EXERCISE REQUIREMENTS:
Pick out each line with the word "PyTorch" from the material that follows.

━━━━━ PROVIDED RECORDS ━━━━━

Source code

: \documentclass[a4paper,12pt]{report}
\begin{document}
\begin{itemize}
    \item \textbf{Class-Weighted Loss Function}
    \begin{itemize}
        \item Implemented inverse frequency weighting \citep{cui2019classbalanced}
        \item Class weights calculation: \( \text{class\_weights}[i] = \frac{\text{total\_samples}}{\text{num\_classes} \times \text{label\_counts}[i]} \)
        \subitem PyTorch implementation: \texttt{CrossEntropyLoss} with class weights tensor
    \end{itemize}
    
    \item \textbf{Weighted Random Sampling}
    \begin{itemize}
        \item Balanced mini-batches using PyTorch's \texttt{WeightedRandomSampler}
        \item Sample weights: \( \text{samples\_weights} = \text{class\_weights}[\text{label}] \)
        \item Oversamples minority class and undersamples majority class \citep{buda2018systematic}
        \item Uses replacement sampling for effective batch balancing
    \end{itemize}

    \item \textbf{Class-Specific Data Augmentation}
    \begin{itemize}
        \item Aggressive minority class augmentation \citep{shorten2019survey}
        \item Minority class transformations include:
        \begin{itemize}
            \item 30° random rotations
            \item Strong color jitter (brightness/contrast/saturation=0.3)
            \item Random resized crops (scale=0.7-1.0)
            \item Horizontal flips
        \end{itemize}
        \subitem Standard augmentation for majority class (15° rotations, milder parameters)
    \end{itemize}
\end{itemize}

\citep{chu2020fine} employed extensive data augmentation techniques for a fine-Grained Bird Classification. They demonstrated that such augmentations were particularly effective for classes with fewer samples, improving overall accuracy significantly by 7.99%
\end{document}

━━━━━
━━━━━ PROVIDED RECORDS ━━━━━

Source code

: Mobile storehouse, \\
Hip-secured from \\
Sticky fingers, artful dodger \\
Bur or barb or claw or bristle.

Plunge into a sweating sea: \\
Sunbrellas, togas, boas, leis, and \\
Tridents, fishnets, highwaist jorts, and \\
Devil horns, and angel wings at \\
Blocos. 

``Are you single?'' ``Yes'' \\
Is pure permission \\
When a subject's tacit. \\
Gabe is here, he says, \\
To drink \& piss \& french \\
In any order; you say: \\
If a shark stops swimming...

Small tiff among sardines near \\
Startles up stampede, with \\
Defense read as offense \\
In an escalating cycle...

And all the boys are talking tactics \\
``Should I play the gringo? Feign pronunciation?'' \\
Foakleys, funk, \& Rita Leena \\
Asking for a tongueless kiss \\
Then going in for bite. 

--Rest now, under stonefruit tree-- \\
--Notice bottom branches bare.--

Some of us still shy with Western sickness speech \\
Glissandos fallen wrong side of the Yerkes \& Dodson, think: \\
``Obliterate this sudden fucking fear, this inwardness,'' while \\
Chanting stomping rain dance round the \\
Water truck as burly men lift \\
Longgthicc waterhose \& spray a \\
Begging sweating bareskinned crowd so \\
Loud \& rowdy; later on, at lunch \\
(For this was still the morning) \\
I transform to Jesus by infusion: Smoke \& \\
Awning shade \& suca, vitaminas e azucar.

━━━━━

EXERCISE RESPONSE:
        \subitem PyTorch implementation: \texttt{CrossEntropyLoss} with class weights tensor
        \item Balanced mini-batches using PyTorch's \texttt{WeightedRandomSampler}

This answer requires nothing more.